The odds favor the pols

Kyle Gillis

Just like at a casino, odds set by Silver State politicians favor the house.

In February, responding to the 2010 decennial census, the Nevada Legislature will begin redrawing voting districts.

However, when the state last drew districts, in 2001, those districts proved uncompetitive.

That’s what election results from the Nevada secretary of state show. Of the 162 assembly elections since the 2001 redistricting, only 29, or 17 percent, were competitive elections. State senate races were no closer, with only five, or 9 percent of them, proving competitive.
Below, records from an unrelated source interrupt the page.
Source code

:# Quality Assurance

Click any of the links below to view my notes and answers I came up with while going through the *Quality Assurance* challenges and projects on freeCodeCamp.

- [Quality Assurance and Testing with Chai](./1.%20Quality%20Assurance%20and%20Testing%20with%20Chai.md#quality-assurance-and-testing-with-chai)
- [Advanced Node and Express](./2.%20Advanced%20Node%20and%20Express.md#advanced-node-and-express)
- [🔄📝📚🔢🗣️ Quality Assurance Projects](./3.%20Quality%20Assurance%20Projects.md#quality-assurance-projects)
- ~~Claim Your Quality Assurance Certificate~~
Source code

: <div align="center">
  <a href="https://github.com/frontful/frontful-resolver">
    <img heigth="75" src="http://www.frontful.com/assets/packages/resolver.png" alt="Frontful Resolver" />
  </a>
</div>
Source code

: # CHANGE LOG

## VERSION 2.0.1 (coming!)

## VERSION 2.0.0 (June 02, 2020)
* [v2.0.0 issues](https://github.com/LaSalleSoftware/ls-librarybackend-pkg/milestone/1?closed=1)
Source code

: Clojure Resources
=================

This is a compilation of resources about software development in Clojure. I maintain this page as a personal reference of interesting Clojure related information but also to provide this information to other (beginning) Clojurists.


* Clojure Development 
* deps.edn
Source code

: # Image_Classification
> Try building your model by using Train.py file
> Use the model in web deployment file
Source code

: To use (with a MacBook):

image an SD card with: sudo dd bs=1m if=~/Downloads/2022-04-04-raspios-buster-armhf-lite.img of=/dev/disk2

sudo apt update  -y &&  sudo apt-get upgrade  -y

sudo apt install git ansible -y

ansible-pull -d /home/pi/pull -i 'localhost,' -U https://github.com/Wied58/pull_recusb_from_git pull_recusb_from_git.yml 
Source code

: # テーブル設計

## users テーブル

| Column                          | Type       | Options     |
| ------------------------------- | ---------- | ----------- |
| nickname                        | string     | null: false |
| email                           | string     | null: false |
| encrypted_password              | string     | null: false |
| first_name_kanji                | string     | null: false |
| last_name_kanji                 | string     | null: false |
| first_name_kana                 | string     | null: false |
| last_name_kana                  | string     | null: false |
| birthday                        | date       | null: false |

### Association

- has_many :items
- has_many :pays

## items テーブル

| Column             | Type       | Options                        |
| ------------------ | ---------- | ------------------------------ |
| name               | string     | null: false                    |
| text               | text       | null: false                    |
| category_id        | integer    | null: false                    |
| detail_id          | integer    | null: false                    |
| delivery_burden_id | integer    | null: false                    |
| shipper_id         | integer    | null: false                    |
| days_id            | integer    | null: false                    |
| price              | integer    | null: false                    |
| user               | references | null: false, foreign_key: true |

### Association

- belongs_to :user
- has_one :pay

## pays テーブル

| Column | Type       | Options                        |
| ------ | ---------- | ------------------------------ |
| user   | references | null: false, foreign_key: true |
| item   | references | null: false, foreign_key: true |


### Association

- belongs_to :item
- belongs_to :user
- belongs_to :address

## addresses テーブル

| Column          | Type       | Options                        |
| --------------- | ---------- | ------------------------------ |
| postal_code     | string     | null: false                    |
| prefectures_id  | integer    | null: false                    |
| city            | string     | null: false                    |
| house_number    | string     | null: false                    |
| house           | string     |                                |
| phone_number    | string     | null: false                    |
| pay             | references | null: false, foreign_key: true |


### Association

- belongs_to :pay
According to Samuel Issacharoff, constitutional law professor at New York University, an election is competitive if the candidates finish within 10 percentage points of one another. Alternatively, an election is considered a landslide if the winning candidate wins by more than 10 percentage points.

Since 2002, 23 percent of Nevada assembly-district elections resulted in candidates receiving 70 percent or more of the vote, according to an NPRI calculation, which also showed that incumbents won 83 percent of the time.

Essentially, in four out of every five races, winning candidates hardly broke a sweat.

“Nevada’s districts are always a problem,” said David Damore, associate professor of political science at the University of Nevada, Las Vegas. “By the end of the [redistricting] session, there’s always a mess.”

The redistricting process is one cause for the uncompetitive elections. According to Jennifer Steen, assistant professor of political science at Arizona State University, when politicians redistrict, the temptation to look out for themselves is too great.

“Weird-shaped districts don’t always mean political tampering, because some are necessary to accommodate minority groups and communities of interest,” said Steen. “But partisan shenanigans are more than likely to come up in the process.”

In the 2000 election, Arizona passed Prop 106, creating an independent commission to redraw Arizona’s congressional and legislative districts. The commission consists of five members — two Democrats, two Republicans and an independent — who are selected through an application process.

“We ended up with a commission of very capable people that was balanced politically,” said James Huntwork, a Phoenix-based lawyer who was the first member appointed to the commission. “The risk is getting people on the commission who would try and manipulate the process.”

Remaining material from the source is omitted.